[EXTRACTED INFORMATION Boundary: Start]

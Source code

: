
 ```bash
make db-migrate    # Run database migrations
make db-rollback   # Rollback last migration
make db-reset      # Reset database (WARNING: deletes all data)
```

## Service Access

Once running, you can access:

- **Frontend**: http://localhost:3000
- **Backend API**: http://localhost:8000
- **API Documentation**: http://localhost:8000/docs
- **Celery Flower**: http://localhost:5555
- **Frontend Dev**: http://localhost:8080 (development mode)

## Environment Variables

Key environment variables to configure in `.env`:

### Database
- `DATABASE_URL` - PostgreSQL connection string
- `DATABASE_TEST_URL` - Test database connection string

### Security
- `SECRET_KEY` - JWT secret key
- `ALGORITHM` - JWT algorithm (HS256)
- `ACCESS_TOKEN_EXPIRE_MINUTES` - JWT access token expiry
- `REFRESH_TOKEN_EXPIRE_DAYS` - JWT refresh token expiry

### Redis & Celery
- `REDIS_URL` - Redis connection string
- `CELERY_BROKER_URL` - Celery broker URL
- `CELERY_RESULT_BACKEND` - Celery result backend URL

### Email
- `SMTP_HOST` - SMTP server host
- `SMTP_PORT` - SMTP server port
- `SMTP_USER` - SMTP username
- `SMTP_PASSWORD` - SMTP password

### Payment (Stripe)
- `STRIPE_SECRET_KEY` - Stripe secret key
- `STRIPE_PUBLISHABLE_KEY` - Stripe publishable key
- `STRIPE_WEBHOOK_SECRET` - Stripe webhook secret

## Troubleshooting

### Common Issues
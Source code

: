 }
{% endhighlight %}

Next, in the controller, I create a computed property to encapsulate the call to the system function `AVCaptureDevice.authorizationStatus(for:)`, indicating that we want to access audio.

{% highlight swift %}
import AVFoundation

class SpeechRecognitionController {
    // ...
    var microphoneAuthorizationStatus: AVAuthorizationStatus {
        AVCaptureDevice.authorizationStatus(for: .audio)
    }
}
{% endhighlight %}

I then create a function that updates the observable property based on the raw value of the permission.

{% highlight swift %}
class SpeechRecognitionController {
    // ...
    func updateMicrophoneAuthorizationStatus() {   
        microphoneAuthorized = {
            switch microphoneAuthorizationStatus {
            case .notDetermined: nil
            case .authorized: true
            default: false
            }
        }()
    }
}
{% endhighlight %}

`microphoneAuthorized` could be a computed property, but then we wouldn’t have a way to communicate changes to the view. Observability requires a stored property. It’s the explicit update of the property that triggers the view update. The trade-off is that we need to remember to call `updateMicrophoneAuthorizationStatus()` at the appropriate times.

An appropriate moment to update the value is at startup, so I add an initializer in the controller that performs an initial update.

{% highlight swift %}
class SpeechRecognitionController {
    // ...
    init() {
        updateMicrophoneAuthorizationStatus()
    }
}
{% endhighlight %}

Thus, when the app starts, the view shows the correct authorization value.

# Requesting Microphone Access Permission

[EXTRACTED INFORMATION Boundary: End]
[EXTRACTED INFORMATION Boundary: Start]

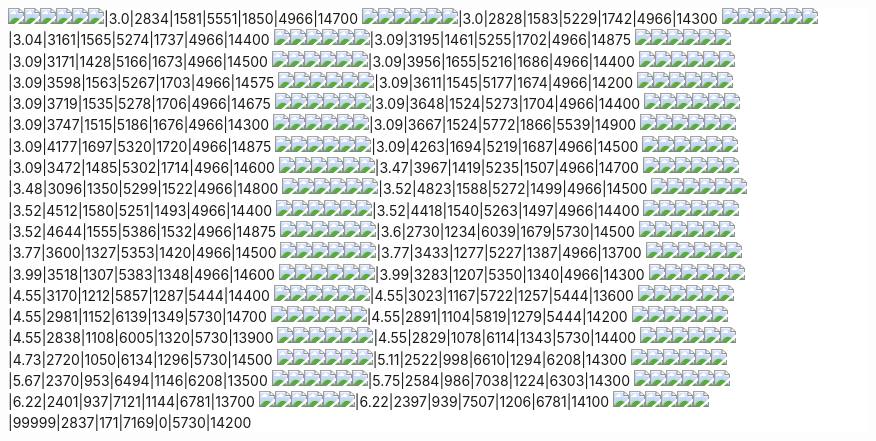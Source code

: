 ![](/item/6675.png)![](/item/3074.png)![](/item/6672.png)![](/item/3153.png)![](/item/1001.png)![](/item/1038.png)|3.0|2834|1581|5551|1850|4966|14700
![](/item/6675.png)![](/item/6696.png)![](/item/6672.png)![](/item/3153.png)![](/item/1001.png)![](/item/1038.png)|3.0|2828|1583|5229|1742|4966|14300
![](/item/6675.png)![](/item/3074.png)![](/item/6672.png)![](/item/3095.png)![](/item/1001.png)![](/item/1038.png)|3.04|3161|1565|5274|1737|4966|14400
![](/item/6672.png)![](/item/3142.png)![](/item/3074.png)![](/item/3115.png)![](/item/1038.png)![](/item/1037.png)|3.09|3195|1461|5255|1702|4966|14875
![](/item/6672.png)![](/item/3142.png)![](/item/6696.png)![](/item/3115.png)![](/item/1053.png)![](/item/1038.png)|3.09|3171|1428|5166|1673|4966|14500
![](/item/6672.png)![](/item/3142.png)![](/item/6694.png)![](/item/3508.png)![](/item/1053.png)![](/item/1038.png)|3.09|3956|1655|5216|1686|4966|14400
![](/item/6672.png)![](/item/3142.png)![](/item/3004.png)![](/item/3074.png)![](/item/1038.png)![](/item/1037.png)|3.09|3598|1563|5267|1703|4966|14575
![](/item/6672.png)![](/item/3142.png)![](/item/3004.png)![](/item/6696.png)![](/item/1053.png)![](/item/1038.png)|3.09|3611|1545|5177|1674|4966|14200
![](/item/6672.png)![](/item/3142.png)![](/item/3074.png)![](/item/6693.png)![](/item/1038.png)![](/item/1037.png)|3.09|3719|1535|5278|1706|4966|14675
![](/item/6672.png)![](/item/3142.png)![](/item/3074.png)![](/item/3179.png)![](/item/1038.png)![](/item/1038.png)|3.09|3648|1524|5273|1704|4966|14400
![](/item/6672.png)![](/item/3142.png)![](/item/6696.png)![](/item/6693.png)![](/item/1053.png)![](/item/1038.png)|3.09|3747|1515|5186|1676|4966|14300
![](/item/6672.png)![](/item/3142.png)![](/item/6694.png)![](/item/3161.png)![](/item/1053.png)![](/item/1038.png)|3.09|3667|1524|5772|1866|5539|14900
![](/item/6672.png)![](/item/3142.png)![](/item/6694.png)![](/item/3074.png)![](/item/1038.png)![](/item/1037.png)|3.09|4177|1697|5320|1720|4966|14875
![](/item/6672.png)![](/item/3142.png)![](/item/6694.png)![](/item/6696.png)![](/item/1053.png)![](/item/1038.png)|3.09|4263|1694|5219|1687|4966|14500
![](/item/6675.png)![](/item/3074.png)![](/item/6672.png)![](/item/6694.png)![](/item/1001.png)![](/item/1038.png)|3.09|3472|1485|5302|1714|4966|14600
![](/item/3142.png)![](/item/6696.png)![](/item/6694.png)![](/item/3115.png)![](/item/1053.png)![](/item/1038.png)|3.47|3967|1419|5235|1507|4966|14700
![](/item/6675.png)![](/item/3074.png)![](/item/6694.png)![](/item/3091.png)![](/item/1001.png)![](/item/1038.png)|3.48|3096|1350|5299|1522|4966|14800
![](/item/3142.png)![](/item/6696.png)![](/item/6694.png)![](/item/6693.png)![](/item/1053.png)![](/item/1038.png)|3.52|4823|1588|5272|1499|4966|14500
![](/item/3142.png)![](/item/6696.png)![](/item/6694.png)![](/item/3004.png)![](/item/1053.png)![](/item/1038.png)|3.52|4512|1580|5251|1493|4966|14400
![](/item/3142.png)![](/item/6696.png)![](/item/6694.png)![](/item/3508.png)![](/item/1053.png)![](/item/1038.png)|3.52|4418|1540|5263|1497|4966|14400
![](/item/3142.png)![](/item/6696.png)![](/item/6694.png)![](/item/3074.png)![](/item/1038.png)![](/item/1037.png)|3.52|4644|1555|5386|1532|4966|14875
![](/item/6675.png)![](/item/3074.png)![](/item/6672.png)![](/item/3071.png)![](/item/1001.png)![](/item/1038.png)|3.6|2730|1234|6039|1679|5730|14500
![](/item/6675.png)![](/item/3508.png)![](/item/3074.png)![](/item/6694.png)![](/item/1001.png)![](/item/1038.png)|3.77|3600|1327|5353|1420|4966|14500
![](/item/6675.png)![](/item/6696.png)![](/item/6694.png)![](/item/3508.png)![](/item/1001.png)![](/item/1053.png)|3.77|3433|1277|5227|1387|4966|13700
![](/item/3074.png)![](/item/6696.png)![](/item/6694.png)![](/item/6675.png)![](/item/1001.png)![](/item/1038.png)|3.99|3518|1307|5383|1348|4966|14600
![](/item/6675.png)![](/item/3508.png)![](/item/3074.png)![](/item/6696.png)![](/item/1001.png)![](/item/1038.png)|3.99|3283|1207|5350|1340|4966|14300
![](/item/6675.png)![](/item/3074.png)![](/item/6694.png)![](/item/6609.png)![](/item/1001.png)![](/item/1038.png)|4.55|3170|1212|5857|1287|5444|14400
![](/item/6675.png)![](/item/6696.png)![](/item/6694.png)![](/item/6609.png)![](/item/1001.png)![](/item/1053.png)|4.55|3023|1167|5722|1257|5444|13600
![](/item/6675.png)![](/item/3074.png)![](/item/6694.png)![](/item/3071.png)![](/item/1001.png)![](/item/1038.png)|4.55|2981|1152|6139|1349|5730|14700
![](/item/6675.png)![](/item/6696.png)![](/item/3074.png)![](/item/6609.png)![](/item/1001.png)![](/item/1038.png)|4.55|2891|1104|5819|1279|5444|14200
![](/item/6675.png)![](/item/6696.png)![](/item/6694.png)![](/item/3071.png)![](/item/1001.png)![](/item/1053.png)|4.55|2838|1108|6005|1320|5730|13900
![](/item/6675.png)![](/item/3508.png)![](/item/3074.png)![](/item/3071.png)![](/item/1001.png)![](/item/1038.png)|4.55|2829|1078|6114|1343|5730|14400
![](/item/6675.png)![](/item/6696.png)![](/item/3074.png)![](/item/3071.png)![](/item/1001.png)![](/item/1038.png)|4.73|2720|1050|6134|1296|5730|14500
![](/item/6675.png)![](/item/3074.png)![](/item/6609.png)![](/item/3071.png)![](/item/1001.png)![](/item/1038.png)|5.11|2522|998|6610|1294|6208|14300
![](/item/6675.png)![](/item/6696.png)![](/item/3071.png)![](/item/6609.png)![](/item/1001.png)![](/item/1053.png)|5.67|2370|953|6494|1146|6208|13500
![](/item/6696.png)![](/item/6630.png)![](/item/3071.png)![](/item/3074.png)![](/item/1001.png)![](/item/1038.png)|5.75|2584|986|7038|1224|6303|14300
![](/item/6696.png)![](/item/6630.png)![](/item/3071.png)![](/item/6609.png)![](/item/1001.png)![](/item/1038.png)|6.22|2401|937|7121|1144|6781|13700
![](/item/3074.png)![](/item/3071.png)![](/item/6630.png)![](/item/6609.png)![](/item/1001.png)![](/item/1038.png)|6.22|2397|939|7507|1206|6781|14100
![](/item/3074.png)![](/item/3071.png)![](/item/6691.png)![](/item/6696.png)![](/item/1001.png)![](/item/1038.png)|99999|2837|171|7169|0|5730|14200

[EXTRACTED INFORMATION Boundary: End]

WORK ORDER. The stretch of entries above that starts with the line containing "Stripe secret key" and goes on through the line containing "I then create" is to be transcribed exactly, and no other line is to be transcribed.

RESULT.
- `STRIPE_SECRET_KEY` - Stripe secret key
- `STRIPE_PUBLISHABLE_KEY` - Stripe publishable key
- `STRIPE_WEBHOOK_SECRET` - Stripe webhook secret

## Troubleshooting

### Common Issues
Source code

: }
{% endhighlight %}

Next, in the controller, I create a computed property to encapsulate the call to the system function `AVCaptureDevice.authorizationStatus(for:)`, indicating that we want to access audio.

{% highlight swift %}
import AVFoundation

class SpeechRecognitionController {
    // ...
    var microphoneAuthorizationStatus: AVAuthorizationStatus {
        AVCaptureDevice.authorizationStatus(for: .audio)
    }
}
{% endhighlight %}

I then create a function that updates the observable property based on the raw value of the permission.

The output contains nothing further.